La testimonianza del deportato Mario Guidi

Mario Guidi

…gli orrori di cui sono stato testimone, gli stenti, la fame, le angherie subite sono ricordi indelebili, non si possono cancellare.

Nato nel 1926 ad Olgiate Olona. Giunge a Flossenbuerg il 23 gennaio 1945 dopo la carcerazione a San Vittore e la deportazione nel lager di Bolzano. Sopravvissuto.

“Sono stato richiamato nel maggio del 1944 con un bando che era stato esposto sui muri dai fascisti, ma non mi sono presentato; sono scappato in Brianza in attesa di andare in montagna. Però mi hanno poi preso a Agrate primo di novembre dello stesso anno insieme con Lisetto Casanova e sono stato portato in Germania nel campo di sterminio di Flossenbuerg.
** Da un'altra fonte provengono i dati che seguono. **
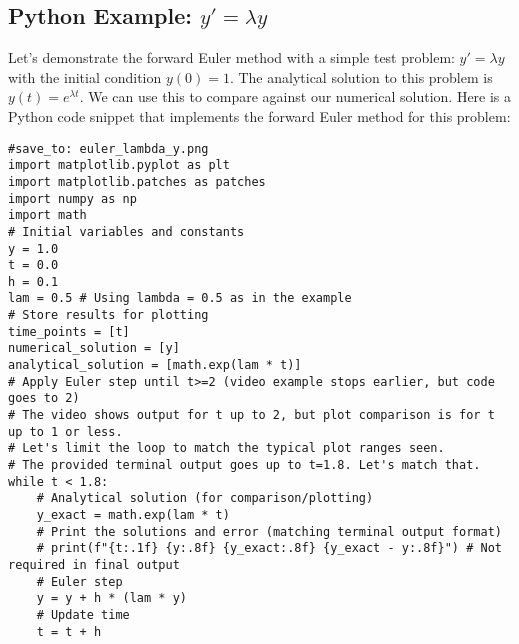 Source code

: \documentclass{article}
\begin{document}
\subsection{Python Example: $y' = \lambda y$}
Let's demonstrate the forward Euler method with a simple test problem: $y' = \lambda y$ with the initial condition $y(0) = 1$. The analytical solution to this problem is $y(t) = e^{\lambda t}$. We can use this to compare against our numerical solution.
Here is a Python code snippet that implements the forward Euler method for this problem:
\begin{verbatim}
#save_to: euler_lambda_y.png
import matplotlib.pyplot as plt
import matplotlib.patches as patches
import numpy as np
import math
# Initial variables and constants
y = 1.0
t = 0.0
h = 0.1
lam = 0.5 # Using lambda = 0.5 as in the example
# Store results for plotting
time_points = [t]
numerical_solution = [y]
analytical_solution = [math.exp(lam * t)]
# Apply Euler step until t>=2 (video example stops earlier, but code goes to 2)
# The video shows output for t up to 2, but plot comparison is for t up to 1 or less.
# Let's limit the loop to match the typical plot ranges seen.
# The provided terminal output goes up to t=1.8. Let's match that.
while t < 1.8:
    # Analytical solution (for comparison/plotting)
    y_exact = math.exp(lam * t)
    # Print the solutions and error (matching terminal output format)
    # print(f"{t:.1f} {y:.8f} {y_exact:.8f} {y_exact - y:.8f}") # Not required in final output
    # Euler step
    y = y + h * (lam * y)
    # Update time
    t = t + h
\end{verbatim}
\end{document}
Mi ricordo che una sera mentre tornavo da Castellanza, sono stato fermato da una pattuglia di tedeschi e fascisti; con me c’era anche il Lisetto Casanova, il Nino Banfi con altri giovani. Eravamo nella zona della Garantola ed allora approfittando di un attimo di distrazione dei tedeschi siamo riusciti a fuggire saltando le siepi e tornare a casa. Quando poi mi presero mi portarono con Lisetto, dopo alcuni interrogatori, a San Vittore, il carcere di Milano, siamo stati fortunati perché ci siamo dichiarati capaci di fare diversi lavori: feci così l’inserviente alla mensa delle guardie. In queste modo potevamo procurarci da mangiare anche per gli altri compagni di cella. Noi ci tenevamo buono le guardie perché davamo anche a loro qualcosa da portare a casa per la famiglia così anche loro chiudevano un occhio. Così potevamo anche aiutare altri detenuti come quelli del sesto raggio, infatti alla sera quando rientravamo in cella, facevamo scivolare nelle loro celle, che erano ad un libello più basso del cortile, delle bottiglie di latte, mentre le guardie facevano finta di non vederci. Da San Vittore fummo poi portati a Bolzano, dove io e Lisetto fummo divisi, ci perdemmo di vista.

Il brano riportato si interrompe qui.